O futebol, enquanto elemento da cultura europeia, surge no Brasil como
mais um espaço de manifestação dessas tensões em busca desse ideal de
“civilização” almejado pelas elites brasileiras e neste sentido excluí o negro
dessa prática esportiva.
O PROFISSIONALISMO NO FUTEBOL BRASILEIRO
O surgimento do futebol coincide com o domínio imperialista britânico.
Logo, além de produtos industriais, as tradições e fenômenos culturais ingleses
também eram disseminados mundo afora. É interessante o argumento de
Franco Junior (2007) sobre este processo, pois, para ele, não era premeditado
esta expansão cultural, porém, unicamente por serem fenômenos de origem
britânica eram absorvidos por outras nações, pelo glamour de se parecer
civilizado.
Este fenômeno globalizado acaba também chegando ao Brasil. Os
britânicos
mantinham
variados
negócios
com
as
elites
brasileiras,
principalmente a paulista, estas relações comerciais resultam na imigração de
algumas famílias de origem britânica ao centro-sul do país.
De acordo com a história oficial do futebol brasileiro dentre estas famílias
de imigrantes encontrava-se a de Charles William Miller, o precursor do futebol
por terras tupiniquins. Charles Miller nasceu no ano de 1874, na cidade de São
Paulo. Filho de John Miller, funcionário da San Paolo (brazillian) Railway
Company, Limited, era um garoto de bons recursos financeiros e por esta
característica não “escapou” da tradição daquelas famílias de imigrantes que
enviavam seus filhos adolescentes para receber a educação “a moda inglesa”
nas mais renomadas public schools britânicas.
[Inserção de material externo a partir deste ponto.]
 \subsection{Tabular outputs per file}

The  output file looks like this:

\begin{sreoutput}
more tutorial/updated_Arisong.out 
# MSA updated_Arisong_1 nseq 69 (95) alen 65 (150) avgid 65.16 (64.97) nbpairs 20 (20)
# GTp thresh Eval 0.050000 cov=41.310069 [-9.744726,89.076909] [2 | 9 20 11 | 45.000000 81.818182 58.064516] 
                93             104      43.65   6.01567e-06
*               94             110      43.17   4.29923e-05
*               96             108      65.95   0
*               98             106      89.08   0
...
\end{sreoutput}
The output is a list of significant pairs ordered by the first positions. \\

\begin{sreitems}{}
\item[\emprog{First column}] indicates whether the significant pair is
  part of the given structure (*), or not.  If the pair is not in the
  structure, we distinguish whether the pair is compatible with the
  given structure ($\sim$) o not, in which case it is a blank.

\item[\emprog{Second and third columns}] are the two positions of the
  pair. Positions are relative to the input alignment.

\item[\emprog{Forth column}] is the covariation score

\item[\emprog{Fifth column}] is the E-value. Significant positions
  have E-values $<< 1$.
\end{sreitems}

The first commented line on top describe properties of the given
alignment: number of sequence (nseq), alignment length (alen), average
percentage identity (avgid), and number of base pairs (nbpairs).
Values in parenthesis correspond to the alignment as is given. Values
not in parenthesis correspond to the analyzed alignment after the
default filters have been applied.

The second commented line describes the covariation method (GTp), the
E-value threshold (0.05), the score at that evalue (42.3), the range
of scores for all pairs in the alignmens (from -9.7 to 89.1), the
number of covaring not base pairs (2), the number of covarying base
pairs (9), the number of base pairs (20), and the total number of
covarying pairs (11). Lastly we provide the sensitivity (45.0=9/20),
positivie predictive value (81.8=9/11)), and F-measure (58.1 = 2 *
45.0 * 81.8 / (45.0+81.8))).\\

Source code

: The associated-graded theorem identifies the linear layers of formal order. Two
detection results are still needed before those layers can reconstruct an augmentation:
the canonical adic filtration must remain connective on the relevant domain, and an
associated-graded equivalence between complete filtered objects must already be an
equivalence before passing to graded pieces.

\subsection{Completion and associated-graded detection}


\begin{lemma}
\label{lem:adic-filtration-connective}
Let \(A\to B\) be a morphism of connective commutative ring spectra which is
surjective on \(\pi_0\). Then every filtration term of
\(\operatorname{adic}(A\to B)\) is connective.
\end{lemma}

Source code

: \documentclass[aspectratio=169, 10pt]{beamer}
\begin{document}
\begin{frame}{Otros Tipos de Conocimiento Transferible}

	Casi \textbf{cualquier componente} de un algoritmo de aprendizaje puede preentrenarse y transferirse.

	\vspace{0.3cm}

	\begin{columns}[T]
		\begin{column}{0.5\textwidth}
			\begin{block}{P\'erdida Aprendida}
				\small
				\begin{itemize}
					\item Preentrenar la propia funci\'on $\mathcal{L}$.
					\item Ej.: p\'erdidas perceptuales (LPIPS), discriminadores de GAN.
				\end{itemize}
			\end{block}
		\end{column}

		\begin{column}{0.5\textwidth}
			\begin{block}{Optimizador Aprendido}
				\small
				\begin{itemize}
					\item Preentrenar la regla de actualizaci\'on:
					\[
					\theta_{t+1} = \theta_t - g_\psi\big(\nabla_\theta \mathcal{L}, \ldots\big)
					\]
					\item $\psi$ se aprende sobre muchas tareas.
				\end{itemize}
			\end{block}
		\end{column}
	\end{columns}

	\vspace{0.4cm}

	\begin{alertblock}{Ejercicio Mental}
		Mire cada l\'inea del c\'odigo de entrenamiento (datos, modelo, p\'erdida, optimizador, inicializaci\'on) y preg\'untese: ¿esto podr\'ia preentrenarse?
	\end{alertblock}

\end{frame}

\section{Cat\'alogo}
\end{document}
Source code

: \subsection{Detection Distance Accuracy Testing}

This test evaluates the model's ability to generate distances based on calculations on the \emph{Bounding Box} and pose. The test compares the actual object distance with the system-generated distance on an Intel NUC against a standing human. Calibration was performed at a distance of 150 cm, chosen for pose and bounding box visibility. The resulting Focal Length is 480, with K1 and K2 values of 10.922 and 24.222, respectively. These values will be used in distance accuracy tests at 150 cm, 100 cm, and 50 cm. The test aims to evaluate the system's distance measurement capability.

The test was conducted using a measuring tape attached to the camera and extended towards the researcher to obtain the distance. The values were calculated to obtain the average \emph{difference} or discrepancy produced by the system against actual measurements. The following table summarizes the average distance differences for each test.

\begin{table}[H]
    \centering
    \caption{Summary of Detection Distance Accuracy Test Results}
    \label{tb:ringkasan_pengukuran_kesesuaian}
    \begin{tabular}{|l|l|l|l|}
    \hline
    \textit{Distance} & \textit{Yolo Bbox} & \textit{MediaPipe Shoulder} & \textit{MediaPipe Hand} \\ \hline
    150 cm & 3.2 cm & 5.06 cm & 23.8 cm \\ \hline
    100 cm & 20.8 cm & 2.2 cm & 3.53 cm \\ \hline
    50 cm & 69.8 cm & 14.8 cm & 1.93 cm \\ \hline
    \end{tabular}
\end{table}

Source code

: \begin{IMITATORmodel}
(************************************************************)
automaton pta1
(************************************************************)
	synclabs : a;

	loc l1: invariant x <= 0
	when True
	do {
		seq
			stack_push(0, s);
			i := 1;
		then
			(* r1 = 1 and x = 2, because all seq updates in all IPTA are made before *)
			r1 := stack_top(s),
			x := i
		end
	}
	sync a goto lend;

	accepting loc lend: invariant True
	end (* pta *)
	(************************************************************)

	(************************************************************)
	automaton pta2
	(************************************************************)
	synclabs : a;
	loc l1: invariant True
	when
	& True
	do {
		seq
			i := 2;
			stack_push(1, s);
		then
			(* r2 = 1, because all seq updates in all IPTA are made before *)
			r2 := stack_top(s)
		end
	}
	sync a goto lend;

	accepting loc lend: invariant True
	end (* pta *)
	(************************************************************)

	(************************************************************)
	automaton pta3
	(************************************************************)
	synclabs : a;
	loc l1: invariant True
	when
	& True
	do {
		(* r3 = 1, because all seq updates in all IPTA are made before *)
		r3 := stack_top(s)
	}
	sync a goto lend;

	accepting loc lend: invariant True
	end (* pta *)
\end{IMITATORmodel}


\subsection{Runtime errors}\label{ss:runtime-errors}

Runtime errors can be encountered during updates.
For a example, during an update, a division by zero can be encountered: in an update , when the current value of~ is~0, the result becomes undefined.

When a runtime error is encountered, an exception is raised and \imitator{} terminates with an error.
Assim, Miller aos nove anos de
idade
fora
matriculado
no
Banister
Court
School,
em Southampton
(GUTERMAN, 2009). Foi nesta cidade inglesa que Miller aprendeu a jogar o
footballl association.
Ao retornar ao Brasil no ano de 1894, Charles Miller trazia consigo duas
bolas, dois uniformes completos, uma bomba de ar e uma agulha, entretanto
mais do que isso, como destaca Mauricio Murad (1996) ele carregava um
espírito bandeirante, pois, abriria todos os caminhos para implantação daquele
esporte no Brasil. Miller ensinava as regras, arbitrava os jogos, organizava as
pelejas, além de ser um exímio jogador de ataque.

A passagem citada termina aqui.